General Description of the Plan

  • The amount of shipping space which has been set aside for the transportation of Christmas parcels will permit the sending of but one parcel to each man. To avoid any duplication, and to make sure that each parcel will be correctly addressed, a Christmas Parcel label is now being issued to the men abroad.
  • Men will be instructed to mail this label home to some relative or friend, who, upon receiving it, will apply to the nearest Chapter, Branch of Auxiliary headquarters, or such other places as may be designated by the Red Cross, where, upon presentation of the Christmas Parcel label, they will receive one carton, 3x4x9 inches in size.
  • The person receiving a carton may fill it with any combination of articles which will fit in it and which are not barred by the Post Office Department. When completely packed and ready to be mailed, the weight of the carton must not exceed three pounds.
  • A parcel ready for shipment will then be presented at places designated, where Red Cross representatives will examine the contents in order to:
    • Exclude any articles barred by the Post Office Department from Christmas parcels.
    • Remove any notes or messages found among the contents.
    • Wrap, tie and weigh the parcel.
    • Place on the Christmas Parcel Label received from abroad bearing the address of the man for who it is intended. The person sending the parcel shall then, in the presence of a Red Cross representative, affix stamps sufficient to carry it to Hoboken, N.J. The postage charges for Christmas packages shall be at the rat of fourth class or parcel post zone rate.
    • The Red Cross Inspection label certifying as to the complete inspection of the parcel by the Red Cross shall then be placed on the parcel.
    • Parcels ready for mailing shall remain in the custody of the Red Cross until delivered by its representatives to the Post office authorities.

No Christmas Parcels can be mailed later than November 20, 1918.

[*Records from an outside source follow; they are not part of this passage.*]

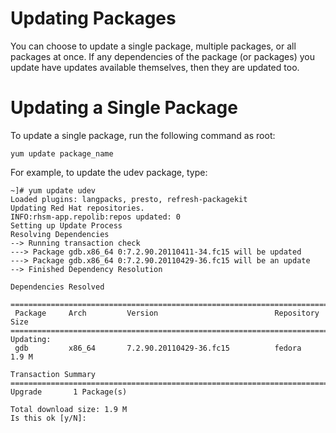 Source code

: # Updating Packages

You can choose to update a single package, multiple packages, or all packages at once. If any dependencies of the package (or packages) you update have updates available themselves, then they are updated too.

# Updating a Single Package

To update a single package, run the following command as root:

```
yum update package_name
```

For example, to update the udev package, type:

```
~]# yum update udev
Loaded plugins: langpacks, presto, refresh-packagekit
Updating Red Hat repositories.
INFO:rhsm-app.repolib:repos updated: 0
Setting up Update Process
Resolving Dependencies
--> Running transaction check
---> Package gdb.x86_64 0:7.2.90.20110411-34.fc15 will be updated
---> Package gdb.x86_64 0:7.2.90.20110429-36.fc15 will be an update
--> Finished Dependency Resolution

Dependencies Resolved

================================================================================
 Package     Arch         Version                          Repository      Size
================================================================================
Updating:
 gdb         x86_64       7.2.90.20110429-36.fc15          fedora         1.9 M

Transaction Summary
================================================================================
Upgrade       1 Package(s)

Total download size: 1.9 M
Is this ok [y/N]:
```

Articles Barred By Post office Regulations

            The following is a list of the principal classes of articles which are un-mailable:

  1. All spirituous, vinous, malted, fermented or other intoxicating liquors.
  2. All kinds of poison and all articles and compositions containing poison.
  3. Explosives of all kinds
  4. Inflammable materials, including friction matches.
  5. Infernal machines and mechanical, chemical or other devices or compositions which may ignite or explode.

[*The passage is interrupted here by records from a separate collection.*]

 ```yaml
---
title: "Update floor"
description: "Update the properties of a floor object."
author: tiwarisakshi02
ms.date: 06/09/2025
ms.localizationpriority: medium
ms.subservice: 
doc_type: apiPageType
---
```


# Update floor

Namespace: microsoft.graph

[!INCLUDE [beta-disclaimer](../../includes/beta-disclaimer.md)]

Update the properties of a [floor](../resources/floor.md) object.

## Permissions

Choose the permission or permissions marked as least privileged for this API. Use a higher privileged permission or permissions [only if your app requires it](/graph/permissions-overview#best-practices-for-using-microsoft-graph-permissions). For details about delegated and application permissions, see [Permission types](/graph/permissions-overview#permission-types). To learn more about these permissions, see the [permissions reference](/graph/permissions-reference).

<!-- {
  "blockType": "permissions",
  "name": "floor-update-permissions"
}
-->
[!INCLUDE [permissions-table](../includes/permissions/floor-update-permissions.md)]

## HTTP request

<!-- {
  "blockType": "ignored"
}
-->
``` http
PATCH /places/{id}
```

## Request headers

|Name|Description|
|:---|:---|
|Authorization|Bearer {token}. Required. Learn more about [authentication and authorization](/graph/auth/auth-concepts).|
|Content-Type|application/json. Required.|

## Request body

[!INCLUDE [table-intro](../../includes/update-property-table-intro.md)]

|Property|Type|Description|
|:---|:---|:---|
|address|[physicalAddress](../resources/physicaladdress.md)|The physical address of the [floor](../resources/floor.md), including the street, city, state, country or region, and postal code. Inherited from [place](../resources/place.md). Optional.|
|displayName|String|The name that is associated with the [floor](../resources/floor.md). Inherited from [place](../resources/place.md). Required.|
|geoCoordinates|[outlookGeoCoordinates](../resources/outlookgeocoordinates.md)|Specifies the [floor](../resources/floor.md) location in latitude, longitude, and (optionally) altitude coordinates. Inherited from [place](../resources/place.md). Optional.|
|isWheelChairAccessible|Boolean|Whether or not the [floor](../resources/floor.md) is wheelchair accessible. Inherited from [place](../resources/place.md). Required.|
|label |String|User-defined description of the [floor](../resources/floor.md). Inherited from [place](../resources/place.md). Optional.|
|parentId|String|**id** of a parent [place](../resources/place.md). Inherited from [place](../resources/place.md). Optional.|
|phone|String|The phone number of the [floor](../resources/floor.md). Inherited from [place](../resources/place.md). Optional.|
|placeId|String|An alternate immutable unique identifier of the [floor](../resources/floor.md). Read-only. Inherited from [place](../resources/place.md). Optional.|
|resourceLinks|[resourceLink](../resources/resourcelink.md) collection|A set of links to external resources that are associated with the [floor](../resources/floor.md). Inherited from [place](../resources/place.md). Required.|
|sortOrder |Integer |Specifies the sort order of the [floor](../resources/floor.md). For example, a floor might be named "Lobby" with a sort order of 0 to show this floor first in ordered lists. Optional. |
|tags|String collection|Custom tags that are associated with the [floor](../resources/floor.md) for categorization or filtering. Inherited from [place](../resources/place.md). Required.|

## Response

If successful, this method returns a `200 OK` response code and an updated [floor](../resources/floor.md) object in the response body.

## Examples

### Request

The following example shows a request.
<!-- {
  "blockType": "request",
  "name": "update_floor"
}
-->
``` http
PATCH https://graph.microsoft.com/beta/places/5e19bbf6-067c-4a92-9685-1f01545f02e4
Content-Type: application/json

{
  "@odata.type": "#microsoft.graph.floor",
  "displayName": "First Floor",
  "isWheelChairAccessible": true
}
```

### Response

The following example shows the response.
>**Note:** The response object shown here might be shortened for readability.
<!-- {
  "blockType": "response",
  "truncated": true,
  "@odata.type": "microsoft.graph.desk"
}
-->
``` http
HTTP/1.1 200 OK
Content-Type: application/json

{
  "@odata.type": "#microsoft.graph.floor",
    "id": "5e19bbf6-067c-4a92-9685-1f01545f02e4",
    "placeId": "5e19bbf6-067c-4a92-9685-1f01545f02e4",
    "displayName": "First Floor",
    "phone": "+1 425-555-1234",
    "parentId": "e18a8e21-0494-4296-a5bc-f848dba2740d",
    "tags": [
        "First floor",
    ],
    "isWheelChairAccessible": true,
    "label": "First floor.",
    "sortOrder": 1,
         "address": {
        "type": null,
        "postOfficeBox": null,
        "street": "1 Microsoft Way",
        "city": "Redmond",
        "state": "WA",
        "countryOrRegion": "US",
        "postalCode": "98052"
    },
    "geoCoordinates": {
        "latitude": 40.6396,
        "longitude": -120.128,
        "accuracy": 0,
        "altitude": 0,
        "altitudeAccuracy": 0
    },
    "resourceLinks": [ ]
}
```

Note-Under this classification would come cigarette lighters, etc.

  • Liquids or liquefiable articles, fragile articles and other admissible matter when not packed in accordance with the requirements of the Postal Laws and regulations.
  • All articles which may kill, or in any wise hurt, harm, or injure another, or damage or deface or otherwise injure the mails or other property.

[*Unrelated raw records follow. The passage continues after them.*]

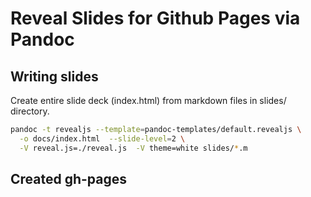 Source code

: # Reveal Slides for Github Pages via Pandoc

## Writing slides

Create entire slide deck (index.html) from markdown files in slides/ directory.
```sh
pandoc -t revealjs --template=pandoc-templates/default.revealjs \
  -o docs/index.html  --slide-level=2 \
  -V reveal.js=./reveal.js  -V theme=white slides/*.m
```

## Created gh-pages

Bear These Facts in Mind When Packing Your Christmas Parcel

  • Nothing should go in a Christmas Parcel which will not keep fresh from the time of packing until Christmas.
  • Dried fruits and other food products should be packed in small tin or wooden boxes, one-quarter to one-half pound size.
  • Hard candy, including chocolate, would probably be safe in tin foil or heavy cardboard, but no soft chocolates not anything that could possibly be crushed should be used, as the remaining contents of the package might be spoiled thereby.
  • Several dainties packed in oblong in boxes holding will provide a better variety for a packet than a larger quantity of single confection.
  • No liquids nor articles packed in glass should be placed in the package.
  • For wrapping the gifts, use a khaki-colored handkerchief, twenty-seven inches square.